Don't know much about it, but I've seen people build smokers out of old refridgerators, so I see no reason why you couldn't build one from bricks.  I'm sure controlling the temps would be different than a steel smoker because of the insulating properties of brick.  I have seen someone build a BBQ pit out of brick, but I'm not sure what his design was.  He just built it right on his concrete patio.


----------



## memphisbud (Aug 20, 2009)

This doesn't have direct bearing on a smoker made of brick, but my father hand built a bread oven on a slab.  He used special bricks and a type of concrete that is formulated for high heat and sustainability.  If you can do it for bread and pizza's, I'm absolutely certain you can do it for meat.

He found most of what he needed to build it on the net....hope this helps.


----------



## beer-b-q (Aug 20, 2009)

Brick smoke pits were around a long time before the current type of backyard smokers were invented. 

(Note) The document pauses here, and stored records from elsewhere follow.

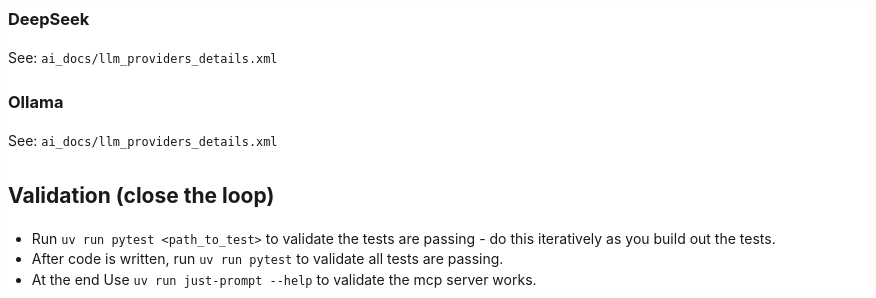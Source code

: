 ### DeepSeek
See: `ai_docs/llm_providers_details.xml`

### Ollama
See: `ai_docs/llm_providers_details.xml`


## Validation (close the loop)

- Run `uv run pytest <path_to_test>` to validate the tests are passing - do this iteratively as you build out the tests.
- After code is written, run `uv run pytest` to validate all tests are passing.
- At the end Use `uv run just-prompt --help` to validate the mcp server works.
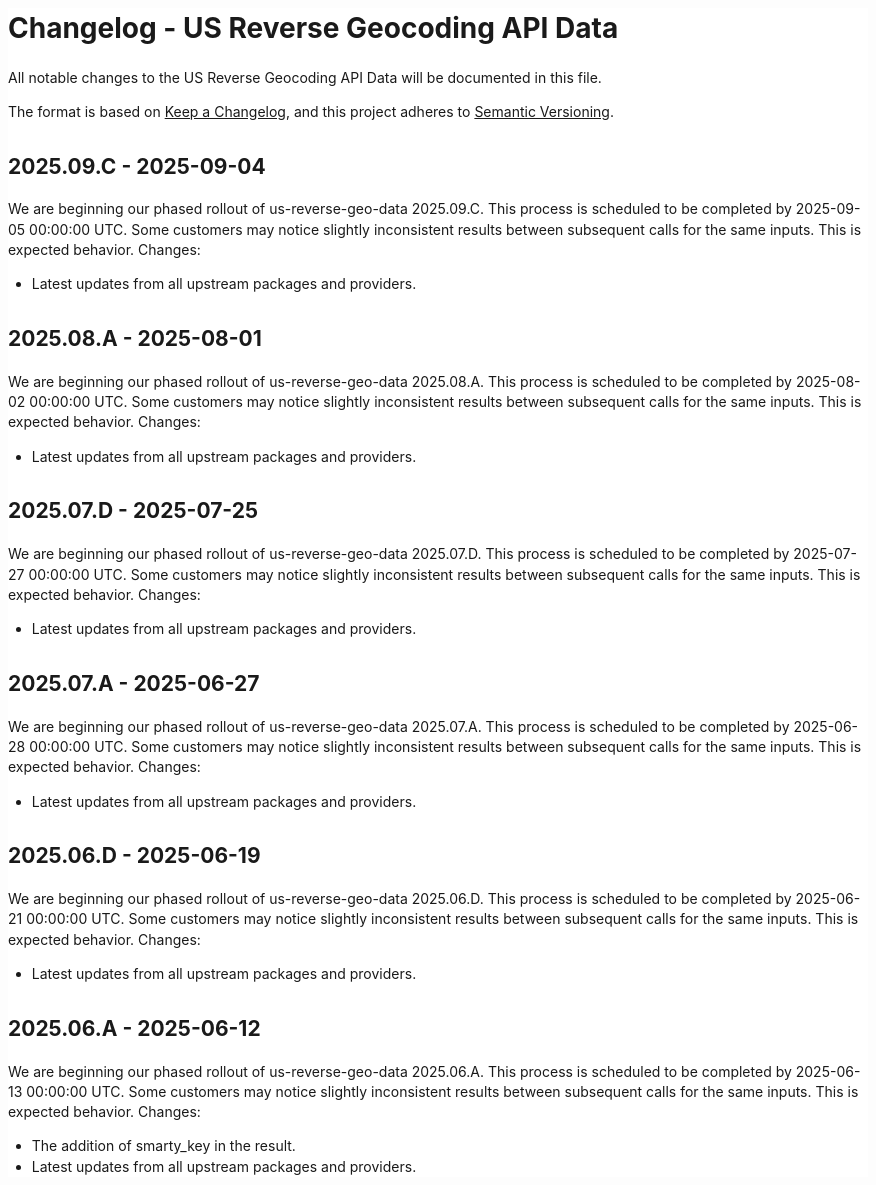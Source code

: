 # Changelog - US Reverse Geocoding API Data

All notable changes to the US Reverse Geocoding API Data will be documented in this file.

The format is based on [Keep a Changelog](https://keepachangelog.com/en/1.0.0/), and this project adheres to [Semantic Versioning](https://semver.org/spec/v2.0.0.html).

## 2025.09.C - 2025-09-04
We are beginning our phased rollout of us-reverse-geo-data 2025.09.C. This process is scheduled to be completed by 2025-09-05 00:00:00 UTC. Some customers may notice slightly inconsistent results between subsequent calls for the same inputs. This is expected behavior.
Changes:
- Latest updates from all upstream packages and providers.

## 2025.08.A - 2025-08-01
We are beginning our phased rollout of us-reverse-geo-data 2025.08.A. This process is scheduled to be completed by 2025-08-02 00:00:00 UTC. Some customers may notice slightly inconsistent results between subsequent calls for the same inputs. This is expected behavior.
Changes:
- Latest updates from all upstream packages and providers.

## 2025.07.D - 2025-07-25
We are beginning our phased rollout of us-reverse-geo-data 2025.07.D. This process is scheduled to be completed by 2025-07-27 00:00:00 UTC. Some customers may notice slightly inconsistent results between subsequent calls for the same inputs. This is expected behavior.
Changes:
- Latest updates from all upstream packages and providers.

## 2025.07.A - 2025-06-27
We are beginning our phased rollout of us-reverse-geo-data 2025.07.A. This process is scheduled to be completed by 2025-06-28 00:00:00 UTC. Some customers may notice slightly inconsistent results between subsequent calls for the same inputs. This is expected behavior.
Changes:
- Latest updates from all upstream packages and providers.

## 2025.06.D - 2025-06-19
We are beginning our phased rollout of us-reverse-geo-data 2025.06.D. This process is scheduled to be completed by 2025-06-21 00:00:00 UTC. Some customers may notice slightly inconsistent results between subsequent calls for the same inputs. This is expected behavior.
Changes:
- Latest updates from all upstream packages and providers.

## 2025.06.A - 2025-06-12
We are beginning our phased rollout of us-reverse-geo-data 2025.06.A. This process is scheduled to be completed by 2025-06-13 00:00:00 UTC. Some customers may notice slightly inconsistent results between subsequent calls for the same inputs. This is expected behavior.
Changes:
- The addition of smarty_key in the result.
- Latest updates from all upstream packages and providers.
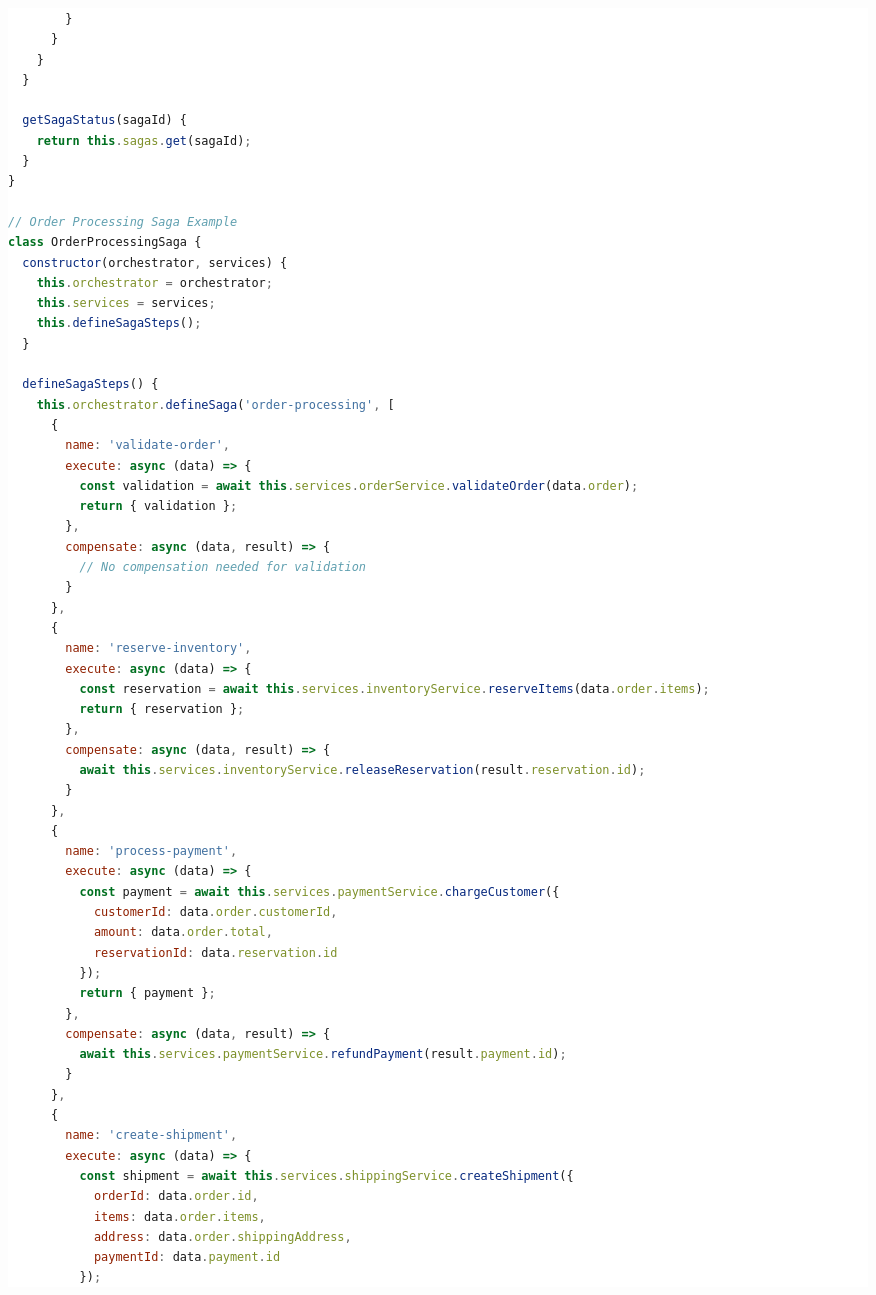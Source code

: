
 ```javascript
        }
      }
    }
  }
  
  getSagaStatus(sagaId) {
    return this.sagas.get(sagaId);
  }
}

// Order Processing Saga Example
class OrderProcessingSaga {
  constructor(orchestrator, services) {
    this.orchestrator = orchestrator;
    this.services = services;
    this.defineSagaSteps();
  }
  
  defineSagaSteps() {
    this.orchestrator.defineSaga('order-processing', [
      {
        name: 'validate-order',
        execute: async (data) => {
          const validation = await this.services.orderService.validateOrder(data.order);
          return { validation };
        },
        compensate: async (data, result) => {
          // No compensation needed for validation
        }
      },
      {
        name: 'reserve-inventory',
        execute: async (data) => {
          const reservation = await this.services.inventoryService.reserveItems(data.order.items);
          return { reservation };
        },
        compensate: async (data, result) => {
          await this.services.inventoryService.releaseReservation(result.reservation.id);
        }
      },
      {
        name: 'process-payment',
        execute: async (data) => {
          const payment = await this.services.paymentService.chargeCustomer({
            customerId: data.order.customerId,
            amount: data.order.total,
            reservationId: data.reservation.id
          });
          return { payment };
        },
        compensate: async (data, result) => {
          await this.services.paymentService.refundPayment(result.payment.id);
        }
      },
      {
        name: 'create-shipment',
        execute: async (data) => {
          const shipment = await this.services.shippingService.createShipment({
            orderId: data.order.id,
            items: data.order.items,
            address: data.order.shippingAddress,
            paymentId: data.payment.id
          });
```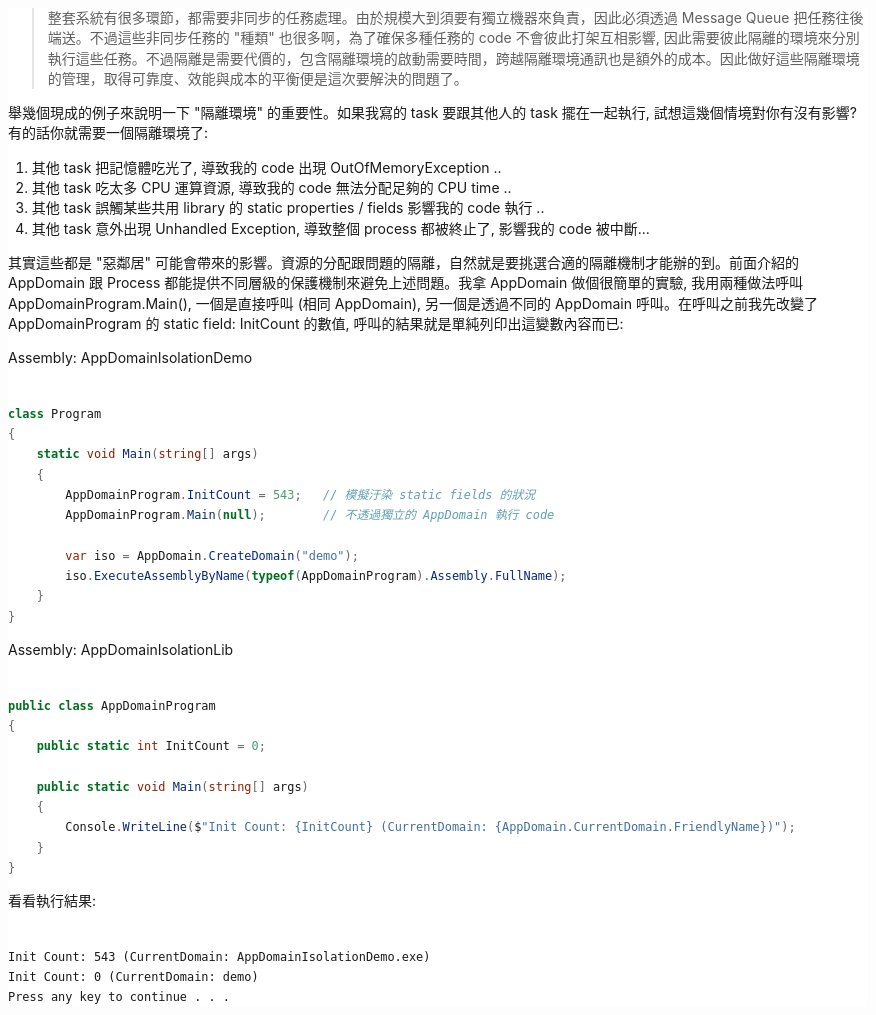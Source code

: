 > 整套系統有很多環節，都需要非同步的任務處理。由於規模大到須要有獨立機器來負責，因此必須透過 Message Queue 把任務往後端送。不過這些非同步任務的 "種類" 也很多啊，為了確保多種任務的 code 不會彼此打架互相影響, 因此需要彼此隔離的環境來分別執行這些任務。不過隔離是需要代價的，包含隔離環境的啟動需要時間，跨越隔離環境通訊也是額外的成本。因此做好這些隔離環境的管理，取得可靠度、效能與成本的平衡便是這次要解決的問題了。

舉幾個現成的例子來說明一下 "隔離環境" 的重要性。如果我寫的 task 要跟其他人的 task 擺在一起執行, 試想這幾個情境對你有沒有影響? 有的話你就需要一個隔離環境了:

1. 其他 task 把記憶體吃光了, 導致我的 code 出現 OutOfMemoryException ..
1. 其他 task 吃太多 CPU 運算資源, 導致我的 code 無法分配足夠的 CPU time ..
1. 其他 task 誤觸某些共用 library 的 static properties / fields 影響我的 code 執行 ..
1. 其他 task 意外出現 Unhandled Exception, 導致整個 process 都被終止了, 影響我的 code 被中斷...

其實這些都是 "惡鄰居" 可能會帶來的影響。資源的分配跟問題的隔離，自然就是要挑選合適的隔離機制才能辦的到。前面介紹的 AppDomain 跟 Process 都能提供不同層級的保護機制來避免上述問題。我拿 AppDomain 做個很簡單的實驗, 我用兩種做法呼叫 AppDomainProgram.Main(), 一個是直接呼叫 (相同 AppDomain), 另一個是透過不同的 AppDomain 呼叫。在呼叫之前我先改變了 AppDomainProgram 的 static field: InitCount 的數值, 呼叫的結果就是單純列印出這變數內容而已:

Assembly: AppDomainIsolationDemo

```csharp

class Program
{
    static void Main(string[] args)
    {
        AppDomainProgram.InitCount = 543;   // 模擬汙染 static fields 的狀況
        AppDomainProgram.Main(null);        // 不透過獨立的 AppDomain 執行 code

        var iso = AppDomain.CreateDomain("demo");
        iso.ExecuteAssemblyByName(typeof(AppDomainProgram).Assembly.FullName);        
    }
}

```

Assembly: AppDomainIsolationLib

```csharp

public class AppDomainProgram
{
    public static int InitCount = 0;

    public static void Main(string[] args)
    {
        Console.WriteLine($"Init Count: {InitCount} (CurrentDomain: {AppDomain.CurrentDomain.FriendlyName})");
    }
}

```

看看執行結果:

```text

Init Count: 543 (CurrentDomain: AppDomainIsolationDemo.exe)
Init Count: 0 (CurrentDomain: demo)
Press any key to continue . . .

```
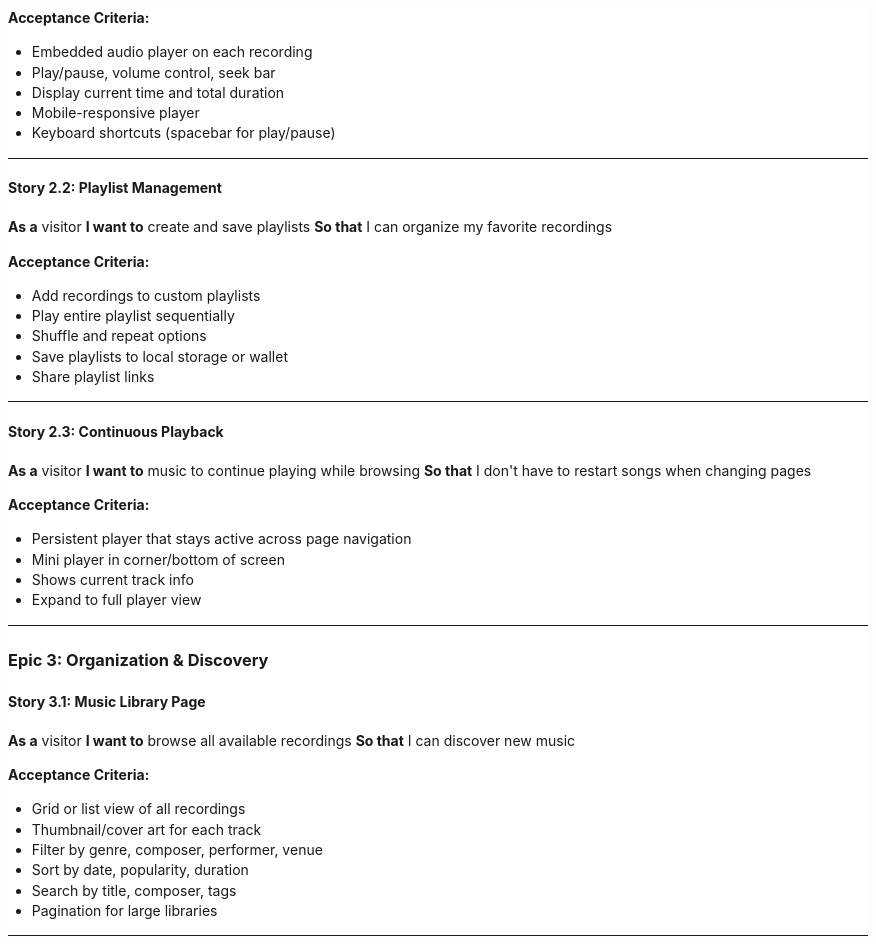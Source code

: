 **Acceptance Criteria:**

- Embedded audio player on each recording
- Play/pause, volume control, seek bar
- Display current time and total duration
- Mobile-responsive player
- Keyboard shortcuts (spacebar for play/pause)

---

#### Story 2.2: Playlist Management

**As a** visitor
**I want to** create and save playlists
**So that** I can organize my favorite recordings

**Acceptance Criteria:**

- Add recordings to custom playlists
- Play entire playlist sequentially
- Shuffle and repeat options
- Save playlists to local storage or wallet
- Share playlist links

---

#### Story 2.3: Continuous Playback

**As a** visitor
**I want to** music to continue playing while browsing
**So that** I don't have to restart songs when changing pages

**Acceptance Criteria:**

- Persistent player that stays active across page navigation
- Mini player in corner/bottom of screen
- Shows current track info
- Expand to full player view

---

### Epic 3: Organization & Discovery

#### Story 3.1: Music Library Page

**As a** visitor
**I want to** browse all available recordings
**So that** I can discover new music

**Acceptance Criteria:**

- Grid or list view of all recordings
- Thumbnail/cover art for each track
- Filter by genre, composer, performer, venue
- Sort by date, popularity, duration
- Search by title, composer, tags
- Pagination for large libraries

---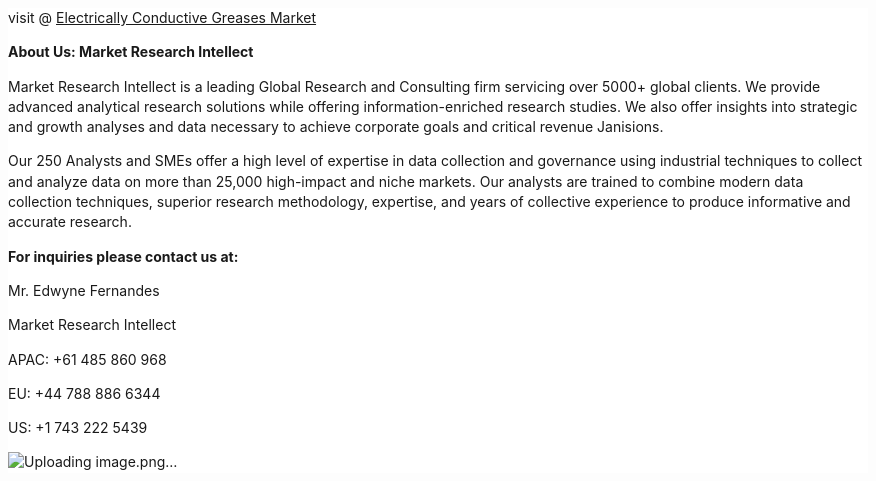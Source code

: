 visit&nbsp;@</strong>&nbsp;</span><span class="font-[700]"><a href="https://www.marketresearchintellect.com/product/electrically-conductive-greases-market-size-and-forecast/?utm_source=Linkedin&utm_medium=846" target="_blank" data-tracking-control-name="article-ssr-frontend-pulse_little-text-block" data-tracking-will-navigate="" data-test-link="">Electrically Conductive Greases Market</a></span></p><p><strong><span class="font-[700]">About Us: Market Research Intellect</span></strong></p><p><span class="">Market Research Intellect is a leading Global Research and Consulting firm servicing over 5000+ global clients. We provide advanced analytical research solutions while offering information-enriched research studies.&nbsp;</span>We also offer insights into strategic and growth analyses and data necessary to achieve corporate goals and critical revenue Janisions.</p><p><span class="">Our 250 Analysts and SMEs offer a high level of expertise in data collection and governance using industrial techniques to collect and analyze data on more than 25,000 high-impact and niche markets. Our analysts are trained to combine modern data collection techniques, superior research methodology, expertise, and years of collective experience to produce informative and accurate research.</span></p><p><strong>For inquiries please contact us at:</strong></p><p>Mr. Edwyne Fernandes</p><p>Market Research Intellect</p><p>APAC: +61 485 860 968</p><p>EU: +44 788 886 6344</p><p>US: +1 743 222 5439</p>
![Uploading image.png…]()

My Uncle had one that he built back in the early 50's.


----------



## eman (Aug 20, 2009)

Do not use house bricks for a pit . They absorb heat. 
 You can get what they call a fire brick which is used to insulate .
 It reflects heat instead of absorbing it . Also get mortar for fire bricks.


----------



## smokinjoeh (Aug 20, 2009)

read my mind eman


----------



## solaryellow (Aug 20, 2009)

I just finished reading this book last night:

http://www.amazon.com/Smoking-Smokeh...0811805&sr=1-1

There are lots of smokehouse designs and theory in the book including how to make a few different kind of brick bbqs/smokers. Pretty detailed info too including measurements.


----------



## mmmsmokey (Aug 20, 2009)

I'd love to have the time, room and talent to make one of these...

http://www.ibiblio.org/lineback/bbq/wdh.htm


----------



## meat magician (Aug 20, 2009)

Yeah that thing is pretty cool, I've read those plans a few times.


----------



## trotline (Aug 21, 2009)

ahhh... firebricks. Did not know there was such a thing. Thanks for the tip.


----------



## oldschoolbbq (Aug 21, 2009)

Just an idea
	

	
	
		
		



		
			





 Igrew-up in Central Texas and there were a lot of brick/stone "pits" around. They were VERY simple units. Just a 4'X 6'X 4' high  box of fire brick and brick covering. They used a solid top of sheet metal to hold the heat in. Fuel was pre-burned wood or charcoal(your choice) .  The grate was 10"to12" lower than the top and one could cook anything in them-whole hog to hotdogs. Easy to control and cheap
	

	
	
		
		



		
		
	


	






Just sayin'.


----------



## bman62526 (Aug 21, 2009)

I agree...I've seen pictures of BBQ pits that are fire brick on the inside, and regular red brick on the outside.  The outside layer is just for looks, really...because like ^^ he said, they absorb too much heat.

Good luck, and be sure and post pics of any design ideas if you move forward!


----------



## jjmrascal (Aug 21, 2009)

I agree.  I also grew up in Central Texas and the style there is a bit unique and, IMHO, the best Q in existence.  I am biased of course.  Anyway, the pits are normally as described above, made of brick or concrete block.  My family always used this type and the meat was true bbq, but done directly over the coals.  The pits I am used to had about 24" of spacing between meat and coals, though.  And yes, they are cheaper to build, usually out of brick or concrete block.  Kreutz Market uses this type as well as many others, famous or not.  As mentioned above, be sure to preburn your wood and shovel in the coals.


----------